When you reach the line with "Be **deployed online** (Heroku)." in the data below, begin printing lines exactly, and stop once the line with "the technologies used." has been printed.

── Raw data ──

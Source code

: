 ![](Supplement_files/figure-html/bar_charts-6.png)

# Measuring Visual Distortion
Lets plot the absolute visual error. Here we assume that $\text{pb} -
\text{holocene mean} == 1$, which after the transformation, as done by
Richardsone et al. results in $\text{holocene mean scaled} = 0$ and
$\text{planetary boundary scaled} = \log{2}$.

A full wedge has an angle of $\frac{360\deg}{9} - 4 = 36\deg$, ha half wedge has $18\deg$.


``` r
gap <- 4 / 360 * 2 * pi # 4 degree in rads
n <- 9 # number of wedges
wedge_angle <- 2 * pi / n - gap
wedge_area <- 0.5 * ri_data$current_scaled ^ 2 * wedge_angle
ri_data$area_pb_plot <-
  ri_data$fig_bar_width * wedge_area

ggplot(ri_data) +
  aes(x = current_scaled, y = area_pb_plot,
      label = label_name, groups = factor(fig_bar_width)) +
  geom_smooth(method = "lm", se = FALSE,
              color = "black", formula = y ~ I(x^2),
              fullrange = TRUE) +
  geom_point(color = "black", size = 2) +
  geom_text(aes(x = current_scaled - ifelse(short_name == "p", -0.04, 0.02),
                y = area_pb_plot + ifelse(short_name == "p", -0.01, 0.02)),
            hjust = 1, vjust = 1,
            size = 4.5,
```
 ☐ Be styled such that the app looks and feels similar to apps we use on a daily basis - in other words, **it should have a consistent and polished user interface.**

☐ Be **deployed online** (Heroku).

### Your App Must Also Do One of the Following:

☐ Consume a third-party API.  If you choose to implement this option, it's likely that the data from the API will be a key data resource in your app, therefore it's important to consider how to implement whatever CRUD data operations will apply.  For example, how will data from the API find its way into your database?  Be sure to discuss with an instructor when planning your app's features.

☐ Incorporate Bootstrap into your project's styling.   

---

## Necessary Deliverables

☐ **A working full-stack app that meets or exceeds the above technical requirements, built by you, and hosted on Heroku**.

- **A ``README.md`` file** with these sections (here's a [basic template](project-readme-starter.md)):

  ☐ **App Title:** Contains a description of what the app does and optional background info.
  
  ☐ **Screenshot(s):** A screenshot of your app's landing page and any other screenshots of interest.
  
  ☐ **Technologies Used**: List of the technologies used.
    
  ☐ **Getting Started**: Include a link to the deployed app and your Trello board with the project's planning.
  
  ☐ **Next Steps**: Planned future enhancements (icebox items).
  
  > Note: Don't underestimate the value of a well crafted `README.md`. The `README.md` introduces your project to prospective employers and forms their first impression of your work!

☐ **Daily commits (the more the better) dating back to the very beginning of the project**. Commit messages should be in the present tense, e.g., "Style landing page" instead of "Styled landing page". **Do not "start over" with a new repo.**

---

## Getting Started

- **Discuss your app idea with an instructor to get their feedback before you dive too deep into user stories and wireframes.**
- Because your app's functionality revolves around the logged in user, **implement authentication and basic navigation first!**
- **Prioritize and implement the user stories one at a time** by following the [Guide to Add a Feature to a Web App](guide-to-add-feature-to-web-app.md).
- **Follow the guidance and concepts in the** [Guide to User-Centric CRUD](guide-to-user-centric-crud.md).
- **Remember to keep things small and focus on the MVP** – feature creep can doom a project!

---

───

--- Response for this exercise ---
☐ Be **deployed online** (Heroku).

### Your App Must Also Do One of the Following:

☐ Consume a third-party API.  If you choose to implement this option, it's likely that the data from the API will be a key data resource in your app, therefore it's important to consider how to implement whatever CRUD data operations will apply.  For example, how will data from the API find its way into your database?  Be sure to discuss with an instructor when planning your app's features.

☐ Incorporate Bootstrap into your project's styling.   

---

## Necessary Deliverables

☐ **A working full-stack app that meets or exceeds the above technical requirements, built by you, and hosted on Heroku**.

- **A ``README.md`` file** with these sections (here's a [basic template](project-readme-starter.md)):

  ☐ **App Title:** Contains a description of what the app does and optional background info.
  
  ☐ **Screenshot(s):** A screenshot of your app's landing page and any other screenshots of interest.
  
  ☐ **Technologies Used**: List of the technologies used.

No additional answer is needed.